▶ Problem statement
After reading the data, copy it out in full and exactly.

Records from a collection

◇ ◇ ◇

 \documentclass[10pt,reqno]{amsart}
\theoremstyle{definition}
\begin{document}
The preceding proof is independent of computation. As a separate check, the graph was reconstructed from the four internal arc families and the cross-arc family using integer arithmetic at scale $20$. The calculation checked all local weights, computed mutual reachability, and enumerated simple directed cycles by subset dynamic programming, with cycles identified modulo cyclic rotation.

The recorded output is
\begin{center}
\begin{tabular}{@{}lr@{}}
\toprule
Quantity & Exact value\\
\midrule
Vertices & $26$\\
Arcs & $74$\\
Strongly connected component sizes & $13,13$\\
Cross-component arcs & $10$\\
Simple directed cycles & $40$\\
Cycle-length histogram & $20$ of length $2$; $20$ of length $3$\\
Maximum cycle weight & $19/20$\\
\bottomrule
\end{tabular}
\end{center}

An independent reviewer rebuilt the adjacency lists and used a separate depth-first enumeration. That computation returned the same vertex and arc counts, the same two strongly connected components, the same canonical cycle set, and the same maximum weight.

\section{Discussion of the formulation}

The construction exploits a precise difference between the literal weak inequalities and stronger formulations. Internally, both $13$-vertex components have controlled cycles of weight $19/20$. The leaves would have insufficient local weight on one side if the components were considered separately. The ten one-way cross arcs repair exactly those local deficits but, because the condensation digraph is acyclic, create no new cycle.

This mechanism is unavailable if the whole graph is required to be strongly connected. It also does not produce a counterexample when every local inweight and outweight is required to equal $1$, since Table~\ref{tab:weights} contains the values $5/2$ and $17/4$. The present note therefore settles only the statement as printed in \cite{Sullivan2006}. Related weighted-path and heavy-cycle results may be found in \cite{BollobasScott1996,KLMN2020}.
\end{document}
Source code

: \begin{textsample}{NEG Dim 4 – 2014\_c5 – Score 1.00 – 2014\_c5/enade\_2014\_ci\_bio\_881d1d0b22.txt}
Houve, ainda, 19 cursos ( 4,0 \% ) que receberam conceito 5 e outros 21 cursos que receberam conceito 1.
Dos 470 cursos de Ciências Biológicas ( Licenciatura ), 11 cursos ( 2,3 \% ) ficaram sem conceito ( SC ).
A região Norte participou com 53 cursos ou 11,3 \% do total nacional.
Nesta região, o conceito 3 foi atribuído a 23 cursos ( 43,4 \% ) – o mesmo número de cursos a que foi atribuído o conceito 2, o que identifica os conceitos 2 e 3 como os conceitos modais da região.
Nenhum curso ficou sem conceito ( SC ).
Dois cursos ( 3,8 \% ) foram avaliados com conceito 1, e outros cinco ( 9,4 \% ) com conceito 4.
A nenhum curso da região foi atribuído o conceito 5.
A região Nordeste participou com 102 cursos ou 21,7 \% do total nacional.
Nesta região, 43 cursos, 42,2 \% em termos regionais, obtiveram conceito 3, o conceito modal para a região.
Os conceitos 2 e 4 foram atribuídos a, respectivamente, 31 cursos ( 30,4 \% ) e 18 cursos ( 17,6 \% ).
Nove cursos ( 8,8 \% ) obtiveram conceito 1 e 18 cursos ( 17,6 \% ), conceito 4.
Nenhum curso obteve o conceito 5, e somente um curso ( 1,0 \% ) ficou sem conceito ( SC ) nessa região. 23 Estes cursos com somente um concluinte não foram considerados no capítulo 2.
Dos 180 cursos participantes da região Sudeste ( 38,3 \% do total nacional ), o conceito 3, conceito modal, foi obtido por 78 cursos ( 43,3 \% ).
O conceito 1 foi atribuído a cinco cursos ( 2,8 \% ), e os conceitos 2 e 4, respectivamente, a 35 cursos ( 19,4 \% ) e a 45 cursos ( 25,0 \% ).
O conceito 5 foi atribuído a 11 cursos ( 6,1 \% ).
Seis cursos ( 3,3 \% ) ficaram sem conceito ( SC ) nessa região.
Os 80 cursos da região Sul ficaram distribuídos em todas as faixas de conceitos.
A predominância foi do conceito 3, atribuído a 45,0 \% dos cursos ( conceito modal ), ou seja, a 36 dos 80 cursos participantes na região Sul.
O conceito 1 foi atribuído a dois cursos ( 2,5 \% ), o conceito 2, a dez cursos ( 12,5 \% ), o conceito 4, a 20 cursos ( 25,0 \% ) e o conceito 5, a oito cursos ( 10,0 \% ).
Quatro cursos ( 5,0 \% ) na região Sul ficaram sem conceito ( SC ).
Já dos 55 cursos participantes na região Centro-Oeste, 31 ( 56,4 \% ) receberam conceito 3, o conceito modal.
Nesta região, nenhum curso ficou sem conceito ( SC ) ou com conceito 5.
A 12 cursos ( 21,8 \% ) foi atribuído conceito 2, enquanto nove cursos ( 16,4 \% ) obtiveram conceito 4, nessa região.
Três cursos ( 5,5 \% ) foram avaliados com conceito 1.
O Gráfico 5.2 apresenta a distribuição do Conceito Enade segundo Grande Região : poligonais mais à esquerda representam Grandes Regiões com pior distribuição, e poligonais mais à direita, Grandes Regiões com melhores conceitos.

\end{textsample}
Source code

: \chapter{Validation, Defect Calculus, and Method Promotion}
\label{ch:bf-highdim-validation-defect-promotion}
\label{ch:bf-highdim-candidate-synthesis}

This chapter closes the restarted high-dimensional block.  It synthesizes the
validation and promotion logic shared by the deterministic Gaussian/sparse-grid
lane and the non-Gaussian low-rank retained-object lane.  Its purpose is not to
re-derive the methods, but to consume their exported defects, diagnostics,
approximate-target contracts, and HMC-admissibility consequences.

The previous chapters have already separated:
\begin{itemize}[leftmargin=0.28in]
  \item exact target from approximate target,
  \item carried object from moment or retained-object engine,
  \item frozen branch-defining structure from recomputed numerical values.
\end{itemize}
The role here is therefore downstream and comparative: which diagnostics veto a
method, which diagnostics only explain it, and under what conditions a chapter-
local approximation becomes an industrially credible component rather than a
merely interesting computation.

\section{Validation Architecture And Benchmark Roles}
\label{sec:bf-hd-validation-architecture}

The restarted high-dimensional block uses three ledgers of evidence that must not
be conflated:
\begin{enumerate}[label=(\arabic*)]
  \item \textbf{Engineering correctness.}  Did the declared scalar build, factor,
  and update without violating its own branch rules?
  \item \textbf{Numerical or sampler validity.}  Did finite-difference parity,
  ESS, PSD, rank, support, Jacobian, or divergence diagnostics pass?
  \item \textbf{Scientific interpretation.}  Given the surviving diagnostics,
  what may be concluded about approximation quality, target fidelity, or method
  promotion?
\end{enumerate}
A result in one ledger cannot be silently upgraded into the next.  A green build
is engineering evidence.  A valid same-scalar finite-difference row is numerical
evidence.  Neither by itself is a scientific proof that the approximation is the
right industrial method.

◇ ◇ ◇

▶ Output
 \documentclass[10pt,reqno]{amsart}
\theoremstyle{definition}
\begin{document}
The preceding proof is independent of computation. As a separate check, the graph was reconstructed from the four internal arc families and the cross-arc family using integer arithmetic at scale $20$. The calculation checked all local weights, computed mutual reachability, and enumerated simple directed cycles by subset dynamic programming, with cycles identified modulo cyclic rotation.

The recorded output is
\begin{center}
\begin{tabular}{@{}lr@{}}
\toprule
Quantity & Exact value\\
\midrule
Vertices & $26$\\
Arcs & $74$\\
Strongly connected component sizes & $13,13$\\
Cross-component arcs & $10$\\
Simple directed cycles & $40$\\
Cycle-length histogram & $20$ of length $2$; $20$ of length $3$\\
Maximum cycle weight & $19/20$\\
\bottomrule
\end{tabular}
\end{center}

An independent reviewer rebuilt the adjacency lists and used a separate depth-first enumeration. That computation returned the same vertex and arc counts, the same two strongly connected components, the same canonical cycle set, and the same maximum weight.

\section{Discussion of the formulation}

The construction exploits a precise difference between the literal weak inequalities and stronger formulations. Internally, both $13$-vertex components have controlled cycles of weight $19/20$. The leaves would have insufficient local weight on one side if the components were considered separately. The ten one-way cross arcs repair exactly those local deficits but, because the condensation digraph is acyclic, create no new cycle.

This mechanism is unavailable if the whole graph is required to be strongly connected. It also does not produce a counterexample when every local inweight and outweight is required to equal $1$, since Table~\ref{tab:weights} contains the values $5/2$ and $17/4$. The present note therefore settles only the statement as printed in \cite{Sullivan2006}. Related weighted-path and heavy-cycle results may be found in \cite{BollobasScott1996,KLMN2020}.
\end{document}
Source code

: \begin{textsample}{NEG Dim 4 – 2014\_c5 – Score 1.00 – 2014\_c5/enade\_2014\_ci\_bio\_881d1d0b22.txt}
Houve, ainda, 19 cursos ( 4,0 \% ) que receberam conceito 5 e outros 21 cursos que receberam conceito 1.
Dos 470 cursos de Ciências Biológicas ( Licenciatura ), 11 cursos ( 2,3 \% ) ficaram sem conceito ( SC ).
A região Norte participou com 53 cursos ou 11,3 \% do total nacional.
Nesta região, o conceito 3 foi atribuído a 23 cursos ( 43,4 \% ) – o mesmo número de cursos a que foi atribuído o conceito 2, o que identifica os conceitos 2 e 3 como os conceitos modais da região.
Nenhum curso ficou sem conceito ( SC ).
Dois cursos ( 3,8 \% ) foram avaliados com conceito 1, e outros cinco ( 9,4 \% ) com conceito 4.
A nenhum curso da região foi atribuído o conceito 5.
A região Nordeste participou com 102 cursos ou 21,7 \% do total nacional.
Nesta região, 43 cursos, 42,2 \% em termos regionais, obtiveram conceito 3, o conceito modal para a região.
Os conceitos 2 e 4 foram atribuídos a, respectivamente, 31 cursos ( 30,4 \% ) e 18 cursos ( 17,6 \% ).
Nove cursos ( 8,8 \% ) obtiveram conceito 1 e 18 cursos ( 17,6 \% ), conceito 4.
Nenhum curso obteve o conceito 5, e somente um curso ( 1,0 \% ) ficou sem conceito ( SC ) nessa região. 23 Estes cursos com somente um concluinte não foram considerados no capítulo 2.
Dos 180 cursos participantes da região Sudeste ( 38,3 \% do total nacional ), o conceito 3, conceito modal, foi obtido por 78 cursos ( 43,3 \% ).
O conceito 1 foi atribuído a cinco cursos ( 2,8 \% ), e os conceitos 2 e 4, respectivamente, a 35 cursos ( 19,4 \% ) e a 45 cursos ( 25,0 \% ).
O conceito 5 foi atribuído a 11 cursos ( 6,1 \% ).
Seis cursos ( 3,3 \% ) ficaram sem conceito ( SC ) nessa região.
Os 80 cursos da região Sul ficaram distribuídos em todas as faixas de conceitos.
A predominância foi do conceito 3, atribuído a 45,0 \% dos cursos ( conceito modal ), ou seja, a 36 dos 80 cursos participantes na região Sul.
O conceito 1 foi atribuído a dois cursos ( 2,5 \% ), o conceito 2, a dez cursos ( 12,5 \% ), o conceito 4, a 20 cursos ( 25,0 \% ) e o conceito 5, a oito cursos ( 10,0 \% ).
Quatro cursos ( 5,0 \% ) na região Sul ficaram sem conceito ( SC ).
Já dos 55 cursos participantes na região Centro-Oeste, 31 ( 56,4 \% ) receberam conceito 3, o conceito modal.
Nesta região, nenhum curso ficou sem conceito ( SC ) ou com conceito 5.
A 12 cursos ( 21,8 \% ) foi atribuído conceito 2, enquanto nove cursos ( 16,4 \% ) obtiveram conceito 4, nessa região.
Três cursos ( 5,5 \% ) foram avaliados com conceito 1.
O Gráfico 5.2 apresenta a distribuição do Conceito Enade segundo Grande Região : poligonais mais à esquerda representam Grandes Regiões com pior distribuição, e poligonais mais à direita, Grandes Regiões com melhores conceitos.

\end{textsample}
Source code

: \chapter{Validation, Defect Calculus, and Method Promotion}
\label{ch:bf-highdim-validation-defect-promotion}
\label{ch:bf-highdim-candidate-synthesis}

This chapter closes the restarted high-dimensional block.  It synthesizes the
validation and promotion logic shared by the deterministic Gaussian/sparse-grid
lane and the non-Gaussian low-rank retained-object lane.  Its purpose is not to
re-derive the methods, but to consume their exported defects, diagnostics,
approximate-target contracts, and HMC-admissibility consequences.

The previous chapters have already separated:
\begin{itemize}[leftmargin=0.28in]
  \item exact target from approximate target,
  \item carried object from moment or retained-object engine,
  \item frozen branch-defining structure from recomputed numerical values.
\end{itemize}
The role here is therefore downstream and comparative: which diagnostics veto a
method, which diagnostics only explain it, and under what conditions a chapter-
local approximation becomes an industrially credible component rather than a
merely interesting computation.

\section{Validation Architecture And Benchmark Roles}
\label{sec:bf-hd-validation-architecture}

The restarted high-dimensional block uses three ledgers of evidence that must not
be conflated:
\begin{enumerate}[label=(\arabic*)]
  \item \textbf{Engineering correctness.}  Did the declared scalar build, factor,
  and update without violating its own branch rules?
  \item \textbf{Numerical or sampler validity.}  Did finite-difference parity,
  ESS, PSD, rank, support, Jacobian, or divergence diagnostics pass?
  \item \textbf{Scientific interpretation.}  Given the surviving diagnostics,
  what may be concluded about approximation quality, target fidelity, or method
  promotion?
\end{enumerate}
A result in one ledger cannot be silently upgraded into the next.  A green build
is engineering evidence.  A valid same-scalar finite-difference row is numerical
evidence.  Neither by itself is a scientific proof that the approximation is the
right industrial method.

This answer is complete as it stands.